━━━ SOURCE DATA

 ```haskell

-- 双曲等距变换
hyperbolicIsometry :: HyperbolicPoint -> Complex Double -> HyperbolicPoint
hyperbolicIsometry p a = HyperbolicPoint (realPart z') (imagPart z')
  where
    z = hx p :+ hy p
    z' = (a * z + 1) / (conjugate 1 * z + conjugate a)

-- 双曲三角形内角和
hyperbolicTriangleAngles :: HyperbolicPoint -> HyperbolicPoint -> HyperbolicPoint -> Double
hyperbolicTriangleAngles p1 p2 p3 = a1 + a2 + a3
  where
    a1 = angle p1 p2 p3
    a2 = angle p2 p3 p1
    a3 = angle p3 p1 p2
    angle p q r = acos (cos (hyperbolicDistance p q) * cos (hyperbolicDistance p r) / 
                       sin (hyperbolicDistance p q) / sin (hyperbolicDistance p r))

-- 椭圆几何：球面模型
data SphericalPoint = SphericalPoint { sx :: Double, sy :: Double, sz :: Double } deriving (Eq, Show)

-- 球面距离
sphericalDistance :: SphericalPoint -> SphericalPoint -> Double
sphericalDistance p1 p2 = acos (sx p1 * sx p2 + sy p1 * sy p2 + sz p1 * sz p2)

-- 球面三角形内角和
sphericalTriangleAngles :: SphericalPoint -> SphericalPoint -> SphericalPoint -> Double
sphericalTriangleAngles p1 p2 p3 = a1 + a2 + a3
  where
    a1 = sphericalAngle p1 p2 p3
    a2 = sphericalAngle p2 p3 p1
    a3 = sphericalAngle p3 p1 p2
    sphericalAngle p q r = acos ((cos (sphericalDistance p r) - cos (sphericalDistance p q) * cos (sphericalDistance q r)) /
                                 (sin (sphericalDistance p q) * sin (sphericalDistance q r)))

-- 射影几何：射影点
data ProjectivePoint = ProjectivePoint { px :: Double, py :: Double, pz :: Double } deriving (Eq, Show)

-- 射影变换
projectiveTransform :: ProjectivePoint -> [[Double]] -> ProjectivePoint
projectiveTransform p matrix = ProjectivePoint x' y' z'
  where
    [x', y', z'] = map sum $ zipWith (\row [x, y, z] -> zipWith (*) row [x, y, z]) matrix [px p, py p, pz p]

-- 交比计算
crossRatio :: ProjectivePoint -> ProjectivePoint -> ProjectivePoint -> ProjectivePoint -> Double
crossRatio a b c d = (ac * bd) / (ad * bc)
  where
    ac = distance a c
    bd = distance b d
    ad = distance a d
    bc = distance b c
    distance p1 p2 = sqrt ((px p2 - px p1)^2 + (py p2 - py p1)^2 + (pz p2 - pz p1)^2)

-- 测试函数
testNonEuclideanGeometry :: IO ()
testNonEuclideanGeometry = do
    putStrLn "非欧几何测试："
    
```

━━━━━━

**YOUR ASSIGNMENT:**
The entries above should be set down again exactly as they appear.

**TASK RESULT:**
 ```haskell

-- 双曲等距变换
hyperbolicIsometry :: HyperbolicPoint -> Complex Double -> HyperbolicPoint
hyperbolicIsometry p a = HyperbolicPoint (realPart z') (imagPart z')
  where
    z = hx p :+ hy p
    z' = (a * z + 1) / (conjugate 1 * z + conjugate a)

-- 双曲三角形内角和
hyperbolicTriangleAngles :: HyperbolicPoint -> HyperbolicPoint -> HyperbolicPoint -> Double
hyperbolicTriangleAngles p1 p2 p3 = a1 + a2 + a3
  where
    a1 = angle p1 p2 p3
    a2 = angle p2 p3 p1
    a3 = angle p3 p1 p2
    angle p q r = acos (cos (hyperbolicDistance p q) * cos (hyperbolicDistance p r) / 
                       sin (hyperbolicDistance p q) / sin (hyperbolicDistance p r))

-- 椭圆几何：球面模型
data SphericalPoint = SphericalPoint { sx :: Double, sy :: Double, sz :: Double } deriving (Eq, Show)

-- 球面距离
sphericalDistance :: SphericalPoint -> SphericalPoint -> Double
sphericalDistance p1 p2 = acos (sx p1 * sx p2 + sy p1 * sy p2 + sz p1 * sz p2)

-- 球面三角形内角和
sphericalTriangleAngles :: SphericalPoint -> SphericalPoint -> SphericalPoint -> Double
sphericalTriangleAngles p1 p2 p3 = a1 + a2 + a3
  where
    a1 = sphericalAngle p1 p2 p3
    a2 = sphericalAngle p2 p3 p1
    a3 = sphericalAngle p3 p1 p2
    sphericalAngle p q r = acos ((cos (sphericalDistance p r) - cos (sphericalDistance p q) * cos (sphericalDistance q r)) /
                                 (sin (sphericalDistance p q) * sin (sphericalDistance q r)))

-- 射影几何：射影点
data ProjectivePoint = ProjectivePoint { px :: Double, py :: Double, pz :: Double } deriving (Eq, Show)

-- 射影变换
projectiveTransform :: ProjectivePoint -> [[Double]] -> ProjectivePoint
projectiveTransform p matrix = ProjectivePoint x' y' z'
  where
    [x', y', z'] = map sum $ zipWith (\row [x, y, z] -> zipWith (*) row [x, y, z]) matrix [px p, py p, pz p]

-- 交比计算
crossRatio :: ProjectivePoint -> ProjectivePoint -> ProjectivePoint -> ProjectivePoint -> Double
crossRatio a b c d = (ac * bd) / (ad * bc)
  where
    ac = distance a c
    bd = distance b d
    ad = distance a d
    bc = distance b c
    distance p1 p2 = sqrt ((px p2 - px p1)^2 + (py p2 - py p1)^2 + (pz p2 - pz p1)^2)

-- 测试函数
testNonEuclideanGeometry :: IO ()
testNonEuclideanGeometry = do
    putStrLn "非欧几何测试："
    
```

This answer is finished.